EXTRACTED INFORMATION
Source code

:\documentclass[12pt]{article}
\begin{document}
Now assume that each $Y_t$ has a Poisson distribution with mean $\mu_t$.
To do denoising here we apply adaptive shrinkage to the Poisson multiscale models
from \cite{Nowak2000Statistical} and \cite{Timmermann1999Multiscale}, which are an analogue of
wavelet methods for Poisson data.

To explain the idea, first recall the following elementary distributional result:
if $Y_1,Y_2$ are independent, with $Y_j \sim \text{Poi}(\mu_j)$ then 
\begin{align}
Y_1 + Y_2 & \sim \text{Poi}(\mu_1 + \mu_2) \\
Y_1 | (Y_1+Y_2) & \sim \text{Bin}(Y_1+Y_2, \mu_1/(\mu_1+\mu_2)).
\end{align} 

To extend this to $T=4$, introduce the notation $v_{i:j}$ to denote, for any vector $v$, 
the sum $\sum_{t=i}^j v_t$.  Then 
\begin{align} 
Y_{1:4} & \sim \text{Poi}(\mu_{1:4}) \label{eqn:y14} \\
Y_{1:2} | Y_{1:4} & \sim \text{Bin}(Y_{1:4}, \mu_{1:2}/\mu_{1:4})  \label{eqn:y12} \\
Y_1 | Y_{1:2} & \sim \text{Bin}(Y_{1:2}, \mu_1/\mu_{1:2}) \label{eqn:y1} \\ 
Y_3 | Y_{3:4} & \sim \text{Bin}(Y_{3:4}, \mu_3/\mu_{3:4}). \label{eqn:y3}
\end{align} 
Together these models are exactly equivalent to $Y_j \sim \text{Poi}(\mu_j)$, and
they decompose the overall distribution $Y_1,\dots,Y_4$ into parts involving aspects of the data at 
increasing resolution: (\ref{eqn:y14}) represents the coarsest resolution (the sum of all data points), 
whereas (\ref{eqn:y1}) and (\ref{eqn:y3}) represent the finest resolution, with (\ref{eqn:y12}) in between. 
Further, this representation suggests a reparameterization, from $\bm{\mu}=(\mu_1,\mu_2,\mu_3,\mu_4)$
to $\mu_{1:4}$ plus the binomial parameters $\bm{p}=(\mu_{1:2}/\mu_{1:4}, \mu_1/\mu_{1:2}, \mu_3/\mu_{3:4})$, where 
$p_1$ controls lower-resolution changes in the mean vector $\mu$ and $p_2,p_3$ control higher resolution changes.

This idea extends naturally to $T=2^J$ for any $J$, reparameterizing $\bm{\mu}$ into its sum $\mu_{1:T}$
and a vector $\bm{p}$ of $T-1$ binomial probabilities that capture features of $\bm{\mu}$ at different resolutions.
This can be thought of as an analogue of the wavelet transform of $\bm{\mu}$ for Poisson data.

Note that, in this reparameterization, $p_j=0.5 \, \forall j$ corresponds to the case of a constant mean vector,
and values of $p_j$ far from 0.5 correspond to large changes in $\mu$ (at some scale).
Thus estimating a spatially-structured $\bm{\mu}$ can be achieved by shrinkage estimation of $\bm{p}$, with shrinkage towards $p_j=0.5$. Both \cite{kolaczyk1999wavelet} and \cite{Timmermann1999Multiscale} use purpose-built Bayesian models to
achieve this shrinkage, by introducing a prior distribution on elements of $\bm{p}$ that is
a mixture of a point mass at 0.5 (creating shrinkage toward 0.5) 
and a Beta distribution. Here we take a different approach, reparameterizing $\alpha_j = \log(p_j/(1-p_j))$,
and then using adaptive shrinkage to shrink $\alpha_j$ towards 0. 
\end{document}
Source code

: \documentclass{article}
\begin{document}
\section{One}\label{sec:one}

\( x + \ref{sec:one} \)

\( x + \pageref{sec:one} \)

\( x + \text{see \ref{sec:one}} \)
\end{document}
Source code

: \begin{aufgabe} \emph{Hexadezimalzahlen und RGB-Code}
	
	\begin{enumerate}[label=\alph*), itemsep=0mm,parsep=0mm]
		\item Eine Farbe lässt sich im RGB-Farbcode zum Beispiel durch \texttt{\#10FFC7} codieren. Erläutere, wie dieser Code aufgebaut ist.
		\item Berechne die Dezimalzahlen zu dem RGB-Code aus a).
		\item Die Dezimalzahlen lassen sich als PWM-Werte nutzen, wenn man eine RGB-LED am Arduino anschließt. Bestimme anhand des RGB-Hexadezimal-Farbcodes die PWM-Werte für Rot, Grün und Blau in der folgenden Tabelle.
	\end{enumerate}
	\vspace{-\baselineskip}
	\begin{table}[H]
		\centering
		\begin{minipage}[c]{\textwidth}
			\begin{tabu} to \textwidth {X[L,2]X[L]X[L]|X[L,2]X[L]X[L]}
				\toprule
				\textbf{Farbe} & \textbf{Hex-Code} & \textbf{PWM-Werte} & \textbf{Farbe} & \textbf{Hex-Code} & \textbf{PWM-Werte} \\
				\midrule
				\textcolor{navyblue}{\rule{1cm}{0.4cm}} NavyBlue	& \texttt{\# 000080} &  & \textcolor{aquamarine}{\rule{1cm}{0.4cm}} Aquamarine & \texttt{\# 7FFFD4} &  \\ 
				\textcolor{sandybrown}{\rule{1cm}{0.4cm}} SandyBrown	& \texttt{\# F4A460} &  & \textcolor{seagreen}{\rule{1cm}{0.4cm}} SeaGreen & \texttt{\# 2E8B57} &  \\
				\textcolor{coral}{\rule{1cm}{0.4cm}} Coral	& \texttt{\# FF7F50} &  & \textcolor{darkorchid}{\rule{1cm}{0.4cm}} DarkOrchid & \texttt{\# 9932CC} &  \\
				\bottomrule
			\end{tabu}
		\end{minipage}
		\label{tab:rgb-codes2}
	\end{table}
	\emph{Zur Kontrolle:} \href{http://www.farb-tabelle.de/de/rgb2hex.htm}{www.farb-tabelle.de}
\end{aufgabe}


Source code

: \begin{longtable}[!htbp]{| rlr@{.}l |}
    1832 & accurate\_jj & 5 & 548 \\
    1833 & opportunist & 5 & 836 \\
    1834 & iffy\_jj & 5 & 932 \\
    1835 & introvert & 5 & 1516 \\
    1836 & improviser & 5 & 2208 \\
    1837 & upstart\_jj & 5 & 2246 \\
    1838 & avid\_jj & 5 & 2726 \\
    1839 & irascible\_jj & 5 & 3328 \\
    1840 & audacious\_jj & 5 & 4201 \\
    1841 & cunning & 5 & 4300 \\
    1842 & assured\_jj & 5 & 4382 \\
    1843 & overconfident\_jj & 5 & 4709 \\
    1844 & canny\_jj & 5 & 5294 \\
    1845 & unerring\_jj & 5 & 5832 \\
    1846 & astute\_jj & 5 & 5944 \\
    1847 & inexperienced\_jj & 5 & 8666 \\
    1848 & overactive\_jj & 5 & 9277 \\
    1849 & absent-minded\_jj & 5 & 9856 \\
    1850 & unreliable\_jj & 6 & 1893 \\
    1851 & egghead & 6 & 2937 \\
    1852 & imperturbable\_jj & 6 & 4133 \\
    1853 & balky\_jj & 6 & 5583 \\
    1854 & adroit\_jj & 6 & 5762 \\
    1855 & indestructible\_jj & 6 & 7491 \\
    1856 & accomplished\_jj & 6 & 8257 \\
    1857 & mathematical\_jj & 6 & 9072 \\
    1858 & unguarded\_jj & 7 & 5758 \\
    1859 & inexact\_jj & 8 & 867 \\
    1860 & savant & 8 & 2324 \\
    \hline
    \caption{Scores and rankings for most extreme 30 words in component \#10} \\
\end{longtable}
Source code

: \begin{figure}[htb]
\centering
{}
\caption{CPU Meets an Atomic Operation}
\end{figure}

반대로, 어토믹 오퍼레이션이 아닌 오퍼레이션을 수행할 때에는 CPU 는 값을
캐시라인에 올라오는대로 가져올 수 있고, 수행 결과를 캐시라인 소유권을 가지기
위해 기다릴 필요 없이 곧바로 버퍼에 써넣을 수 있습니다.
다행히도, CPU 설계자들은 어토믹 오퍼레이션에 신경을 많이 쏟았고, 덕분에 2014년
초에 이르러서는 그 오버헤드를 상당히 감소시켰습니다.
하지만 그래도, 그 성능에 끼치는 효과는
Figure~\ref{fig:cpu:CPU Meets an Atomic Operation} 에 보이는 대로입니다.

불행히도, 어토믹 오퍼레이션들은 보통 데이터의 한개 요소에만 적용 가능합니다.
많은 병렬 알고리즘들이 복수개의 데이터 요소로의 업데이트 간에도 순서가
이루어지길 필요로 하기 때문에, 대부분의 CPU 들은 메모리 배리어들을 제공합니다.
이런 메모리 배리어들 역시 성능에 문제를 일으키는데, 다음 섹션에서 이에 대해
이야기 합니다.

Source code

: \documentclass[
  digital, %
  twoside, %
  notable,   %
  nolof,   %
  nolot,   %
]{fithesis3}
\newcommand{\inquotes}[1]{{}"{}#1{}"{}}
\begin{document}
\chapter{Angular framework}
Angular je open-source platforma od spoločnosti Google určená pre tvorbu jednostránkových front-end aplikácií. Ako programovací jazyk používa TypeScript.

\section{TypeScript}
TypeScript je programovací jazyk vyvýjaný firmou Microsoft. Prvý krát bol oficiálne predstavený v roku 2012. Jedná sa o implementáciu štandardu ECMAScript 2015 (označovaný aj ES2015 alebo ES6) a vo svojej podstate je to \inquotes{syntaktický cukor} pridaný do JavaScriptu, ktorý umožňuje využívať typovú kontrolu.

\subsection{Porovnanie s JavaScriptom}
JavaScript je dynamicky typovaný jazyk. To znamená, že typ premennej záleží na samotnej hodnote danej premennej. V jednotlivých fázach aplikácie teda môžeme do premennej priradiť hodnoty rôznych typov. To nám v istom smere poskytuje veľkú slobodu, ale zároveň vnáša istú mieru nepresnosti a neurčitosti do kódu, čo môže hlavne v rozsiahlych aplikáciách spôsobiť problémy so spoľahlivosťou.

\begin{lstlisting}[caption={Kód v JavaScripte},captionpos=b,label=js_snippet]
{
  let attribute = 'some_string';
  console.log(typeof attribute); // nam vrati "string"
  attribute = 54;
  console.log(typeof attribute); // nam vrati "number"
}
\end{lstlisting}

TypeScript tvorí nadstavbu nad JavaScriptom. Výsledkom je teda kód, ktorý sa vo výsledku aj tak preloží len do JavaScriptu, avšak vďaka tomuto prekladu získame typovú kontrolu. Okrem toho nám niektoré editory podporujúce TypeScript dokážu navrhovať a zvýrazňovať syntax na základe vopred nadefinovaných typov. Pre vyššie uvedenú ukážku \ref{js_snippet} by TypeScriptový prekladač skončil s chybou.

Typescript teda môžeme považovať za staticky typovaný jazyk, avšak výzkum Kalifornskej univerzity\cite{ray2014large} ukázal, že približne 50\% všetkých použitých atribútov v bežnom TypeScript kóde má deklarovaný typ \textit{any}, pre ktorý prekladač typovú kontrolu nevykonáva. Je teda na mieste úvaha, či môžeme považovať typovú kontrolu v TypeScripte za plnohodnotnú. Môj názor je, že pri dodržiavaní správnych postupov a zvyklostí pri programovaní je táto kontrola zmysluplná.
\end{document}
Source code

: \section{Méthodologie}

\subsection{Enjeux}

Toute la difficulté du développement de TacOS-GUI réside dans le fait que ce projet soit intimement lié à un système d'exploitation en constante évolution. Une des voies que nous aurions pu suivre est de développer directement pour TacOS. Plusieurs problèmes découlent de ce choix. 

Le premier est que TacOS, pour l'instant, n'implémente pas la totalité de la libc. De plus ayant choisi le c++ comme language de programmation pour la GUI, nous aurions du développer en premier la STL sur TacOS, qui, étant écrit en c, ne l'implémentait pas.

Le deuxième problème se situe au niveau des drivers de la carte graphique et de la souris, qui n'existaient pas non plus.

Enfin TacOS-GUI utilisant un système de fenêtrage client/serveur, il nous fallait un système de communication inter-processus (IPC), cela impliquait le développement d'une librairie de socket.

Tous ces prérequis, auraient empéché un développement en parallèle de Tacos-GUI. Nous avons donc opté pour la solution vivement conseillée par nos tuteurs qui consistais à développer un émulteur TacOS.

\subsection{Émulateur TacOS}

REQUIREMENT
Retype the lines from the one containing "Le deuxième problème" to the last line above. Change nothing and include no others.

SOLUTION FOR THIS PROBLEM
Le deuxième problème se situe au niveau des drivers de la carte graphique et de la souris, qui n'existaient pas non plus.

Enfin TacOS-GUI utilisant un système de fenêtrage client/serveur, il nous fallait un système de communication inter-processus (IPC), cela impliquait le développement d'une librairie de socket.

Tous ces prérequis, auraient empéché un développement en parallèle de Tacos-GUI. Nous avons donc opté pour la solution vivement conseillée par nos tuteurs qui consistais à développer un émulteur TacOS.

\subsection{Émulateur TacOS}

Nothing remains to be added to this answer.